# Revision history [back]

If the matrix is diagonalizable, the following works:

sage: def pow(D,k):
...       return diagonal_matrix([l^k for l in D.diagonal()])

sage: D,P=M.jordan_form(transformation=True)
sage: show(P*pow(D,k)*~P)


It gets more messy if the matrix admits a jordan form in Q, and it needs some patching if some eigenvalues are in QQbar\QQ, because there are no canonical coercions between QQbar and SR, the likely parent of the final result.

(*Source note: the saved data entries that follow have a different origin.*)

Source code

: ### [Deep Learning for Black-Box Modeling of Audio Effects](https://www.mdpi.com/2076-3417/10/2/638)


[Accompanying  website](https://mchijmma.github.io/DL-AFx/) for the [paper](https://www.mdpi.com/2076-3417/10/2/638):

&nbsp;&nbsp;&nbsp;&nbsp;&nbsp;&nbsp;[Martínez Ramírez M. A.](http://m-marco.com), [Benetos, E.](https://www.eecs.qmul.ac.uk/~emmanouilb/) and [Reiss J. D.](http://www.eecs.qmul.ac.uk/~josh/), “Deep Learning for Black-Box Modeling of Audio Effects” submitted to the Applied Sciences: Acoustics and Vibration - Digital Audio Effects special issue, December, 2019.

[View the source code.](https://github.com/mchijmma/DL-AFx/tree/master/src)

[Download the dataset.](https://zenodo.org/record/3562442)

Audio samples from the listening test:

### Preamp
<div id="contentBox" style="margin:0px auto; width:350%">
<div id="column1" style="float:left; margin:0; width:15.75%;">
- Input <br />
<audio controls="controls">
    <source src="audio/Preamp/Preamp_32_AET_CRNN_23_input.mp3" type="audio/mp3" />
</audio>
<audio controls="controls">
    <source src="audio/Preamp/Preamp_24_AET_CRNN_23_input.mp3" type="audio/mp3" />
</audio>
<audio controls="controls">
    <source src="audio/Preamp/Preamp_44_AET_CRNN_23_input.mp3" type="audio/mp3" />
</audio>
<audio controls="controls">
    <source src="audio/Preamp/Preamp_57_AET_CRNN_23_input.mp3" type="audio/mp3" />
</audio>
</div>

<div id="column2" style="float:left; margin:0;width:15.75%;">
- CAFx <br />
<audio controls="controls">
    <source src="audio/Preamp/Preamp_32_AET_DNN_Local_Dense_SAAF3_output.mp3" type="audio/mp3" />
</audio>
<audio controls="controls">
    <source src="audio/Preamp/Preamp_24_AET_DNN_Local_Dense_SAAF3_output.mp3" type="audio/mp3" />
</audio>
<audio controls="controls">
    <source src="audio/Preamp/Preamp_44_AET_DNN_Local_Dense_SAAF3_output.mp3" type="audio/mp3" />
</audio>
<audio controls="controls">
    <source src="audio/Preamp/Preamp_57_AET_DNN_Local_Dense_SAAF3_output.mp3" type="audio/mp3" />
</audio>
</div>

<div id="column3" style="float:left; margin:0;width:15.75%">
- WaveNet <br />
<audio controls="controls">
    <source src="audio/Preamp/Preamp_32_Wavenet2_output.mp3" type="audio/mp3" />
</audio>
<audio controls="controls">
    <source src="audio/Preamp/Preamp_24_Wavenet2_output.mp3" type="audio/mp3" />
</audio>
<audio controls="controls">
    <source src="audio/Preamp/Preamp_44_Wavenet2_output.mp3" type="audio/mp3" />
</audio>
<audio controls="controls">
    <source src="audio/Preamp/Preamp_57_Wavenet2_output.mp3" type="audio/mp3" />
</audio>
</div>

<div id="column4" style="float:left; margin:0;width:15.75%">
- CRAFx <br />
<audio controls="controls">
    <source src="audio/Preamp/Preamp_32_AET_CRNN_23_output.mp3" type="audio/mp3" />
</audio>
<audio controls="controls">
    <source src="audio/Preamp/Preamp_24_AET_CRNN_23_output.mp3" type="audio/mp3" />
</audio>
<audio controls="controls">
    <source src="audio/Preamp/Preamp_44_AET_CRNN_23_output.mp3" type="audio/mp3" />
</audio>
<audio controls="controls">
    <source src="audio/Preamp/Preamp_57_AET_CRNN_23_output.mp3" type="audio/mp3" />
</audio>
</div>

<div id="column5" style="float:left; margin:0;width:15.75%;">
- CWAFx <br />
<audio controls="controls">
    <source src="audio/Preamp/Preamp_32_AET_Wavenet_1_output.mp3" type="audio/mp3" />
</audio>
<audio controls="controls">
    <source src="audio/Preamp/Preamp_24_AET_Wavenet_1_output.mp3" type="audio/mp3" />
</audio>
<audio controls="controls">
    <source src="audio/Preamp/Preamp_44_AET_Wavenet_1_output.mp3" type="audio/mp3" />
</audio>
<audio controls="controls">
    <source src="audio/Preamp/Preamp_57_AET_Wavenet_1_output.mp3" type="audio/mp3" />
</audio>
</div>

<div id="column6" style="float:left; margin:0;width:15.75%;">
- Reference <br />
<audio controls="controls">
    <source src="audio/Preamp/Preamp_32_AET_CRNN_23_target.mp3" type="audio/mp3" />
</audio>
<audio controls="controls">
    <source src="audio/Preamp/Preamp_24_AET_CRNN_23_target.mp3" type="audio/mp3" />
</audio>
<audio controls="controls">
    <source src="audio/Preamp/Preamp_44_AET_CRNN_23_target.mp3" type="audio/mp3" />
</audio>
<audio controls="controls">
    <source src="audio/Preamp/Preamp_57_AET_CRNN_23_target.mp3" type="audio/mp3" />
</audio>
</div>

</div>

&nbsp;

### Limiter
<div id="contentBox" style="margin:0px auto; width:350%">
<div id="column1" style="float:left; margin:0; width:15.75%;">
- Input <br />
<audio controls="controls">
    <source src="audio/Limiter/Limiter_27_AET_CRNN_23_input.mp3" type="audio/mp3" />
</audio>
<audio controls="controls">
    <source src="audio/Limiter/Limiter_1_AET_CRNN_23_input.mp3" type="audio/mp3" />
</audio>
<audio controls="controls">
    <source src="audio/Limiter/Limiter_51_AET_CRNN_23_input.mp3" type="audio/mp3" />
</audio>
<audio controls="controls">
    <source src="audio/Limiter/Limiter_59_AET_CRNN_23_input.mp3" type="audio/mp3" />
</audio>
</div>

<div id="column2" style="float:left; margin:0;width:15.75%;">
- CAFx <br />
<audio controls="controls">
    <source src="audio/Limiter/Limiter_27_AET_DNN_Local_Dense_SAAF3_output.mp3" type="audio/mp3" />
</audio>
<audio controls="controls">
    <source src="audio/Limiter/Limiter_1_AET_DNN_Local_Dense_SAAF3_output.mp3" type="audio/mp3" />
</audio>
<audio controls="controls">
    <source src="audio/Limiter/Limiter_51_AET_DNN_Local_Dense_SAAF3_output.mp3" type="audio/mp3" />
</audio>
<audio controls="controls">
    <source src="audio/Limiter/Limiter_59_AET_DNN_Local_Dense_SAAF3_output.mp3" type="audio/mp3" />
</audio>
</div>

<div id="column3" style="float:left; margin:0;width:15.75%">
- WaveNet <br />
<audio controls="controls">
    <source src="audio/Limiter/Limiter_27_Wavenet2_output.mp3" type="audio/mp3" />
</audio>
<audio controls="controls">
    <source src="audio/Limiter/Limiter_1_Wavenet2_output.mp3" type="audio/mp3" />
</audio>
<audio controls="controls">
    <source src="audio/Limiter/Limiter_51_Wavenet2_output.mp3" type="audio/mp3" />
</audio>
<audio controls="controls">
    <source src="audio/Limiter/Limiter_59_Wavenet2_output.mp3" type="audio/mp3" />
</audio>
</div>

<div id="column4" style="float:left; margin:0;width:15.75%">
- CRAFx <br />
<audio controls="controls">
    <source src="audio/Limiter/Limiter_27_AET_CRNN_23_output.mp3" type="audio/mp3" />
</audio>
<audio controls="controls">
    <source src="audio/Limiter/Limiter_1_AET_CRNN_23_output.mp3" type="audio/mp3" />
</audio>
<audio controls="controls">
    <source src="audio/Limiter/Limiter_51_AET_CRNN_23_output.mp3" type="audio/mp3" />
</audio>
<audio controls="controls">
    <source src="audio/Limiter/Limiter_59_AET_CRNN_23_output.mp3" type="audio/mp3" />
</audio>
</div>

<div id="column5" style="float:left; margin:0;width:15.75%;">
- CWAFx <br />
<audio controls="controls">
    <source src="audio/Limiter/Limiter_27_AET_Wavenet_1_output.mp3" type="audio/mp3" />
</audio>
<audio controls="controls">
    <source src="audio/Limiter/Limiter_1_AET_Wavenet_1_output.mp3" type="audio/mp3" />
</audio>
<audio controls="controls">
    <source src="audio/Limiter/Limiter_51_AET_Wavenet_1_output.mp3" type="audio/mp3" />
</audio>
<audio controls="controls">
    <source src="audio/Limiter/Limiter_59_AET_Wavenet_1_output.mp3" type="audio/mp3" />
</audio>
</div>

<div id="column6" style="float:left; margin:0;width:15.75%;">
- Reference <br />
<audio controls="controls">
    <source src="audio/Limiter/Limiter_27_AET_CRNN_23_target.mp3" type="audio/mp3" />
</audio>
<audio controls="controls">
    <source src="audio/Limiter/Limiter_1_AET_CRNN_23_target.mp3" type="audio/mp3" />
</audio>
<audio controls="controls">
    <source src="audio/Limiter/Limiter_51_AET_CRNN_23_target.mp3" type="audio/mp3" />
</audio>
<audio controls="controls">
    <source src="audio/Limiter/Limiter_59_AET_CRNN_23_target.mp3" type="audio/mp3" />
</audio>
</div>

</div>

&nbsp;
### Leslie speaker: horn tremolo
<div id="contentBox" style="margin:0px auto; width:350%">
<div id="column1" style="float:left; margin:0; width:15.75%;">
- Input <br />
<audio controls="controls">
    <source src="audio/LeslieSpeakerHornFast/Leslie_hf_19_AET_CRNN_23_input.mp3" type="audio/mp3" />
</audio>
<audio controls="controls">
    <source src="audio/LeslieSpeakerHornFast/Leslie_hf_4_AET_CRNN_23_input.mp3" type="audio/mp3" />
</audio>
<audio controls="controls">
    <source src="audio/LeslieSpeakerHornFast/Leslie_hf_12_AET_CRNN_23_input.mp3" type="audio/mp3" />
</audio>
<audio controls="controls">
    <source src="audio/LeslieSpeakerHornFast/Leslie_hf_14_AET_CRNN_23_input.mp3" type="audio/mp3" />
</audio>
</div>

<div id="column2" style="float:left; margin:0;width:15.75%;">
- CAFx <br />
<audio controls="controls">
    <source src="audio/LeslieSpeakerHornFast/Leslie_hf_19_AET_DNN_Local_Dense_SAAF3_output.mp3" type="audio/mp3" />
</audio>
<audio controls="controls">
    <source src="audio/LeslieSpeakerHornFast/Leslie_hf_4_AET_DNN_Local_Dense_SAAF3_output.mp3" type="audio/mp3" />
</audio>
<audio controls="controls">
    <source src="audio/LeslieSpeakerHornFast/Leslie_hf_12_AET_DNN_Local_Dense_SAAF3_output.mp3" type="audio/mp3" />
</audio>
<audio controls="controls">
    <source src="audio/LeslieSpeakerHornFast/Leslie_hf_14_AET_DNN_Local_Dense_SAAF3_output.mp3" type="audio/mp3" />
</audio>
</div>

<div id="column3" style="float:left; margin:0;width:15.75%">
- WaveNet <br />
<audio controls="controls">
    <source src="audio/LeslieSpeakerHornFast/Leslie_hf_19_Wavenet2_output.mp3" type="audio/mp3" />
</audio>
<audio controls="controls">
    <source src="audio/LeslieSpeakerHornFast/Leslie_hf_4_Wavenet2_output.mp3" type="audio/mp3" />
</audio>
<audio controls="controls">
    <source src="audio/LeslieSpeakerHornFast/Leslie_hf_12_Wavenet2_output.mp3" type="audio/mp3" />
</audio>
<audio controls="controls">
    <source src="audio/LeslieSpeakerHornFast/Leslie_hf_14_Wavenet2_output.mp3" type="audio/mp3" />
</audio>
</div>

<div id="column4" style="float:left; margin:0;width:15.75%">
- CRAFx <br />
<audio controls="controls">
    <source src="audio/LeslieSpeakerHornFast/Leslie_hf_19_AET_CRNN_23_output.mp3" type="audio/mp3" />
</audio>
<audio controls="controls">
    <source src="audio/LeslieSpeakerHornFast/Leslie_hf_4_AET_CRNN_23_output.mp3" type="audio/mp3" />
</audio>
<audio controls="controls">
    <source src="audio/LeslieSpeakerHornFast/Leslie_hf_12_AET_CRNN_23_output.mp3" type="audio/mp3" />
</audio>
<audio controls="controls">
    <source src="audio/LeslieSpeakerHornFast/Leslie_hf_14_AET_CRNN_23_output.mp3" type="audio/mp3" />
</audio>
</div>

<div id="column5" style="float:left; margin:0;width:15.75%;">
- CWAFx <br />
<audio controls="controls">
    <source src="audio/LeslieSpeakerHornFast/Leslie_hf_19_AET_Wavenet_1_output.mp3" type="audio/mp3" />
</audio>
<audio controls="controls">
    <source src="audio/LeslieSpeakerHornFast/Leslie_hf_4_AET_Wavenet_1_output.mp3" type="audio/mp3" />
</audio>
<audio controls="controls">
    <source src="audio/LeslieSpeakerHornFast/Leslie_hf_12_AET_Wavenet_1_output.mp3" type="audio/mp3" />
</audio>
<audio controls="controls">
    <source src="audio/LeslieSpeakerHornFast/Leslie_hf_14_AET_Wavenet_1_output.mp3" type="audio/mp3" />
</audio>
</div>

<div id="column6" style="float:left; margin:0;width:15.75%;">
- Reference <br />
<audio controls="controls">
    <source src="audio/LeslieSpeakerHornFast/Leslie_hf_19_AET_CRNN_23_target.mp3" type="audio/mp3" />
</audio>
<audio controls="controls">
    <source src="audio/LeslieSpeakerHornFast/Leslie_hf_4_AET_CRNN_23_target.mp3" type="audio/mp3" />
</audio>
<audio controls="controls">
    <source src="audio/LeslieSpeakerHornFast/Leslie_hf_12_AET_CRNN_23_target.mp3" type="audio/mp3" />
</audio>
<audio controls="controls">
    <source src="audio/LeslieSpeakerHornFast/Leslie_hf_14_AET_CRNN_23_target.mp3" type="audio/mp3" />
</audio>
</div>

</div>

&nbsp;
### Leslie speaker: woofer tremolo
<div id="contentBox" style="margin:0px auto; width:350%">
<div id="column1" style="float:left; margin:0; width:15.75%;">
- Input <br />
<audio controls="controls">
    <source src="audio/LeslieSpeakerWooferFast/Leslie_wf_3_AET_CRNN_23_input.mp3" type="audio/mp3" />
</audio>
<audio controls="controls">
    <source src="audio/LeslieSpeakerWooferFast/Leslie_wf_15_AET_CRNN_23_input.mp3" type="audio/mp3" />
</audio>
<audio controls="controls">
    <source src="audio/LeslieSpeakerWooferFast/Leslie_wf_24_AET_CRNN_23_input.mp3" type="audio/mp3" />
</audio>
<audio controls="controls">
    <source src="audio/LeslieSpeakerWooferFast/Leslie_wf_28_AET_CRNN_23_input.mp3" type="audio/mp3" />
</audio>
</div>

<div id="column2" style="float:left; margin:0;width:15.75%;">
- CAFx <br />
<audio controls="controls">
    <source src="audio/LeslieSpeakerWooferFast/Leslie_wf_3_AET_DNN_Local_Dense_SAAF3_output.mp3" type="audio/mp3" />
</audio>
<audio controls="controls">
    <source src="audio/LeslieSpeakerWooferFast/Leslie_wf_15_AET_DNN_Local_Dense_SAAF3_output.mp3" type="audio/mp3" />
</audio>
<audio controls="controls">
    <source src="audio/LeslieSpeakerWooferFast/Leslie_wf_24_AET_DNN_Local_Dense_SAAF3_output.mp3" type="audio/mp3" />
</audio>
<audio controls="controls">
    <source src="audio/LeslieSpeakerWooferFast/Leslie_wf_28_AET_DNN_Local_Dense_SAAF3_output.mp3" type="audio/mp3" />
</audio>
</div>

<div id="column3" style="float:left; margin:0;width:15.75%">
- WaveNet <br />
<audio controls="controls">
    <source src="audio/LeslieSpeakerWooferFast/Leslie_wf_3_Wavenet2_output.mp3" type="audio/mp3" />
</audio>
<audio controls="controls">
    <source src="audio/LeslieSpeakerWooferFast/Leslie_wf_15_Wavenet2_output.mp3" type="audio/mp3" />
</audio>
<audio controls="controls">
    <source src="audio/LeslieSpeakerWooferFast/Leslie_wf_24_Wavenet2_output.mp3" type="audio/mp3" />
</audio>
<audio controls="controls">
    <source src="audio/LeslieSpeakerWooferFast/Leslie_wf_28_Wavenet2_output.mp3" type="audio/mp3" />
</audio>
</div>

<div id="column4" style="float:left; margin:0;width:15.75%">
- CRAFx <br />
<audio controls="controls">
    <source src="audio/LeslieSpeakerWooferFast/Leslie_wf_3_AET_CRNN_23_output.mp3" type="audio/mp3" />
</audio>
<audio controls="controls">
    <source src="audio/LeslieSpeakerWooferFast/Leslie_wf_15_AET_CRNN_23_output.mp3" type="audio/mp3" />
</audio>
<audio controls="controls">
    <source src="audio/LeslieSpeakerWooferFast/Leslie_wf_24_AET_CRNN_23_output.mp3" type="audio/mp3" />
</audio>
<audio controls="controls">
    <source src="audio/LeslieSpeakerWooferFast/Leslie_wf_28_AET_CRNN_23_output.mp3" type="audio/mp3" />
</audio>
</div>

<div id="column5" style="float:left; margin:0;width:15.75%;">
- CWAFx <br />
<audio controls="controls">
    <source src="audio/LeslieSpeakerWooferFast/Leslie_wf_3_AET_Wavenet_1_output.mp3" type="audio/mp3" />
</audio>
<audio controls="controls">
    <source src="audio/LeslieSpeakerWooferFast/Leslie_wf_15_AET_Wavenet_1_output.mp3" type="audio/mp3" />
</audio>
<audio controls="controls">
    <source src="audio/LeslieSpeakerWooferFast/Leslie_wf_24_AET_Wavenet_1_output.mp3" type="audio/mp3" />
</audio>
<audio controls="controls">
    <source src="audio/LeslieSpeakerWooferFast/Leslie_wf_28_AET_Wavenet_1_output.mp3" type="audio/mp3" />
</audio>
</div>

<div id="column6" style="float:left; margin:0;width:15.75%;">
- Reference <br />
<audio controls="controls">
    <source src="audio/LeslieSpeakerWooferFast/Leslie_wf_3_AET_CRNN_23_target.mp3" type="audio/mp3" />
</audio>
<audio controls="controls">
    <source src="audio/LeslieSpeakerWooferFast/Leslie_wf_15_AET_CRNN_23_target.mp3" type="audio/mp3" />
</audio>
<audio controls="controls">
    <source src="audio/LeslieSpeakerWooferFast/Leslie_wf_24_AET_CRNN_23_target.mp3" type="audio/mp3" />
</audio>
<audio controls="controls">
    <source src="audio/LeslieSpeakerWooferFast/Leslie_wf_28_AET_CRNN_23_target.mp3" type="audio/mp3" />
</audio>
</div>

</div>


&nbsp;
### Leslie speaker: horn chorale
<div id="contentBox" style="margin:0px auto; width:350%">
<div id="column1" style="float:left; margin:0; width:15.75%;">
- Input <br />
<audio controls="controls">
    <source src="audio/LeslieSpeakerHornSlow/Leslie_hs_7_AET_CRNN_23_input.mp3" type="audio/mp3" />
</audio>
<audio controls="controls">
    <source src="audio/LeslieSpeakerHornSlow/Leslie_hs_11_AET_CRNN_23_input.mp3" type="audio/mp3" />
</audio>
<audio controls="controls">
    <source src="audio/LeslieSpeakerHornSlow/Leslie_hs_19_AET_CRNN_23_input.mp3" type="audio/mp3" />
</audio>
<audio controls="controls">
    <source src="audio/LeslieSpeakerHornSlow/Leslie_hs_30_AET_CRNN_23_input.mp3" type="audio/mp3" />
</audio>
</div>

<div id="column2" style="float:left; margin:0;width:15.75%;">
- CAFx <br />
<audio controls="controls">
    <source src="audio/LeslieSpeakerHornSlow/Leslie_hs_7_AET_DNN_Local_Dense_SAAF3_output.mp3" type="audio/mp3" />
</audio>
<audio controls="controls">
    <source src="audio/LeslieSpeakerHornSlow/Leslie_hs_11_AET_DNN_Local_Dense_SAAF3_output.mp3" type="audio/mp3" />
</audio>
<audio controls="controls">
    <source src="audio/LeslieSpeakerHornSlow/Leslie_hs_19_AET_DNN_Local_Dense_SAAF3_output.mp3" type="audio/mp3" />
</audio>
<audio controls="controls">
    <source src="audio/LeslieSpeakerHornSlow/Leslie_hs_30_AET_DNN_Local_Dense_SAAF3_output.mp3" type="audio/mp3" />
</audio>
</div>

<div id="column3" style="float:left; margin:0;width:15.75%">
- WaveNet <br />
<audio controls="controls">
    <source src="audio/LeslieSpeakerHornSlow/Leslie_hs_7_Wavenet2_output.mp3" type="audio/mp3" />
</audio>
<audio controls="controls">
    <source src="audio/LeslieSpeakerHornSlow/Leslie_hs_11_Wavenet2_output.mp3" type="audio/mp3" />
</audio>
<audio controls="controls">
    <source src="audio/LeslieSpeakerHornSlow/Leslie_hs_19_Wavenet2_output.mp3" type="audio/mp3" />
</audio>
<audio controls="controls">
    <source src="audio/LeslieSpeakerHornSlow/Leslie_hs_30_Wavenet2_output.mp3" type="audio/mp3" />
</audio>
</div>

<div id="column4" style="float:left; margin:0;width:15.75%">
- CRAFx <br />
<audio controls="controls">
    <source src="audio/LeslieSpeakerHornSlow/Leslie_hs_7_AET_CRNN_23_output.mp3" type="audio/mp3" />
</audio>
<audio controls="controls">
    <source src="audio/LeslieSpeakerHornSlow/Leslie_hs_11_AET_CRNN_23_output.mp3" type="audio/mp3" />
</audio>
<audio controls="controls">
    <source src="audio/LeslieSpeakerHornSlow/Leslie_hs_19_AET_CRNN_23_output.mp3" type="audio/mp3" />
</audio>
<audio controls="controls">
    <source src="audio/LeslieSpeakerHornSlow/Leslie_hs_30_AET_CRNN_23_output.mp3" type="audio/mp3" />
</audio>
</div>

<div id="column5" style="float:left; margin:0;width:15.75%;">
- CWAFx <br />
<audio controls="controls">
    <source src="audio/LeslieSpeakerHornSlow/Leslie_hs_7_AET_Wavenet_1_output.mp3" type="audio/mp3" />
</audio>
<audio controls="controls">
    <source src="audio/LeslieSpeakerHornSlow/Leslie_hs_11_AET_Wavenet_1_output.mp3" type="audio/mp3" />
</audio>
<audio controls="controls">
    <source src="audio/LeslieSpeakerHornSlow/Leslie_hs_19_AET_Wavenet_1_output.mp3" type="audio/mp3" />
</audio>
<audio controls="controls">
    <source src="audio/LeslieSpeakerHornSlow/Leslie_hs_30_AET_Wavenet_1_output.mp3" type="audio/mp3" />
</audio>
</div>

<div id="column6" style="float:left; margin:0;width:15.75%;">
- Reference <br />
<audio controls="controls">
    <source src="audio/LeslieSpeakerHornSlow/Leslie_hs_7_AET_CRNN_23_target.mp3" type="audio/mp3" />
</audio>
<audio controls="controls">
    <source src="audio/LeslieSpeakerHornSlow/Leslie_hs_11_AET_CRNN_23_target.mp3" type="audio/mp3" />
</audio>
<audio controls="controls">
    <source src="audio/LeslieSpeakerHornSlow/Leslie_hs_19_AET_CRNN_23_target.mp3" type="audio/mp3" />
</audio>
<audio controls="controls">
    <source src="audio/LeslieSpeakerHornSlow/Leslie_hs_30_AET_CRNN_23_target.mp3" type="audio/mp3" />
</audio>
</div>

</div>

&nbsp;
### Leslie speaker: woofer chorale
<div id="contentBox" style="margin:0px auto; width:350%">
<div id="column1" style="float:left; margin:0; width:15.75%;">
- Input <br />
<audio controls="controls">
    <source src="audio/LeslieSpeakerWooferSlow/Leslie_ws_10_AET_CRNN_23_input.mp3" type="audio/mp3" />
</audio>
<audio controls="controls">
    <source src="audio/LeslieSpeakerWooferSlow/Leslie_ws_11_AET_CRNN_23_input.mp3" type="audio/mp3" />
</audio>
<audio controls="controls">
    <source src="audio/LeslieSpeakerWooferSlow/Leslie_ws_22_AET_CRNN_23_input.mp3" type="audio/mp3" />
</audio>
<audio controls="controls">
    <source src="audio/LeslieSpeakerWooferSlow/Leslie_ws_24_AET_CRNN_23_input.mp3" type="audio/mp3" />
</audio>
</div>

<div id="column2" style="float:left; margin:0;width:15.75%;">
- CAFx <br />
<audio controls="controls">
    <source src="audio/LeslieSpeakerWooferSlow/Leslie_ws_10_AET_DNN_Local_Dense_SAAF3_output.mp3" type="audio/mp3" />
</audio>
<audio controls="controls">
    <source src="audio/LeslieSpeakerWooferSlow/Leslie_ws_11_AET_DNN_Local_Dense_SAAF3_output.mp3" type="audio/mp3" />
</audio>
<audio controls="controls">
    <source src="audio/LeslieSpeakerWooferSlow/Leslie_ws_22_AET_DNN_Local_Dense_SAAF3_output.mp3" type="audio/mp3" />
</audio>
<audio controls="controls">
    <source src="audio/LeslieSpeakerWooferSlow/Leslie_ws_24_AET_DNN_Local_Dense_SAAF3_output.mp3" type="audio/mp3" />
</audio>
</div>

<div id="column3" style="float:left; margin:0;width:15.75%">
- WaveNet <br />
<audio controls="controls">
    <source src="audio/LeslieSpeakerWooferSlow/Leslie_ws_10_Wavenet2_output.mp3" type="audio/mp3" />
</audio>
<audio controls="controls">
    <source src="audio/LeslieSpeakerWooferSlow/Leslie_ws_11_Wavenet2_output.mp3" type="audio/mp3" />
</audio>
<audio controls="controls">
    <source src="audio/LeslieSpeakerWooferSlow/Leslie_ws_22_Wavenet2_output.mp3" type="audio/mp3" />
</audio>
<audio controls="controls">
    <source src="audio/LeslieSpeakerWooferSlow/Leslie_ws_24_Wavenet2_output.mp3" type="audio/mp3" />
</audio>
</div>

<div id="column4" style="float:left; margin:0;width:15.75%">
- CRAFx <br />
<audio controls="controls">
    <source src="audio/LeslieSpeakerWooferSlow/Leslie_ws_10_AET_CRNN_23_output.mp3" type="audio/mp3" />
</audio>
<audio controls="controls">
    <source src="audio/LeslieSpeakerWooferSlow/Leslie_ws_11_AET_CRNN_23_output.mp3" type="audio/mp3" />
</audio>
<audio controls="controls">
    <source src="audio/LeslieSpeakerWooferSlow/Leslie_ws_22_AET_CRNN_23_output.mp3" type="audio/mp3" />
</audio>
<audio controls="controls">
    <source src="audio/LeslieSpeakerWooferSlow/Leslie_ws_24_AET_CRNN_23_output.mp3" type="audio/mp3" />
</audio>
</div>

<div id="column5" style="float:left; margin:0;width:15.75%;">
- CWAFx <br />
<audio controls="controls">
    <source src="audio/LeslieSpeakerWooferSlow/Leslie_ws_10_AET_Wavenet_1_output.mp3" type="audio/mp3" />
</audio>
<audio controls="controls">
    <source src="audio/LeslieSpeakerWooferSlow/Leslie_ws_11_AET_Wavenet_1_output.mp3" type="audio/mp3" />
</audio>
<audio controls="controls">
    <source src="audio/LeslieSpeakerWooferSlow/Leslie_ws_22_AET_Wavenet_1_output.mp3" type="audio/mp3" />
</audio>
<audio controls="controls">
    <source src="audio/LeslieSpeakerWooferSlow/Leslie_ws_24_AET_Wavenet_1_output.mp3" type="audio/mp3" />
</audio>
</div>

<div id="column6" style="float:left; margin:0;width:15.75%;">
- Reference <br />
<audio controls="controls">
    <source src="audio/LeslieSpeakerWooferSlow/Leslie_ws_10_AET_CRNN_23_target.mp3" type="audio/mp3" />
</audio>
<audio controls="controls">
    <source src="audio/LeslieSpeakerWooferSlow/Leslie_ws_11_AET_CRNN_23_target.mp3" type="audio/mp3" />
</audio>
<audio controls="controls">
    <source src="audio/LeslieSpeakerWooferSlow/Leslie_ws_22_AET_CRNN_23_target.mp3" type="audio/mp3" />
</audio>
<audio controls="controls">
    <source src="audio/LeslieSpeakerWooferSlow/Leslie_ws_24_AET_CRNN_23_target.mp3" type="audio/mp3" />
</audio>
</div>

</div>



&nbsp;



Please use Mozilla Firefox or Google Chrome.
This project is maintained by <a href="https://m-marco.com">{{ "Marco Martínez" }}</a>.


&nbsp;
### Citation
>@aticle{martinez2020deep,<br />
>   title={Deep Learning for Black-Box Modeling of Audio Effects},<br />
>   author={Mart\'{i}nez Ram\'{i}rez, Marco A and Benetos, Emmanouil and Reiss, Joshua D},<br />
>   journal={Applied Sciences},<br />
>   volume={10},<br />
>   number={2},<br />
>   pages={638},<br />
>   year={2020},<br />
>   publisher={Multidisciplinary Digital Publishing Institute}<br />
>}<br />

Code like the following did the trick:

sage: D,P = M.base_extend(QQbar).jordan_form(transformation = True)
sage: matriz = (P.apply_map(lambda l:SR(l))*powJordan(D,k).apply_map(lambda l:SR(l))*(~P).apply_map(lambda l:SR(l)))


apply_map is used because base_extend does not work, for the reasons mentioned above.

powJordan could be for example like this:

sage: def powJordan(D, k):
...       '''Eleva una matriz de Jordan (no necesariamente diagonal) a una variable simbolica'''
...
...       dim = D.ncols()
...       M = matrix(SR, dim, dim)
...
...       i = 0
...       while i<=dim-1:
...           #Autovalores simples, o con multiplicidad algebraica == multiplicidad geometrica
...           if (i== dim-1) or D[i,i+1] == 0:
...               M[i,i] = SR(D[i,i])^k
...               i = i + 1
...           else: #buscamos la dimension del subespacio invariante
...               counter = 1
...               for j in range(i, dim-1):
...                   if D[j,j+1] == 0:
...                       break
...                   counter += 1
...               for j in srange(i, i+counter):
...                   for t in srange(j,(i+counter)):
...                       M[j,t] = binomial(k, t-j)*SR(D[i,i])^(k-(t-j))
...               i += counter
...
...       return M


I have to say, I'm not fully satisfied with the solution, but it might work for you as it did for me.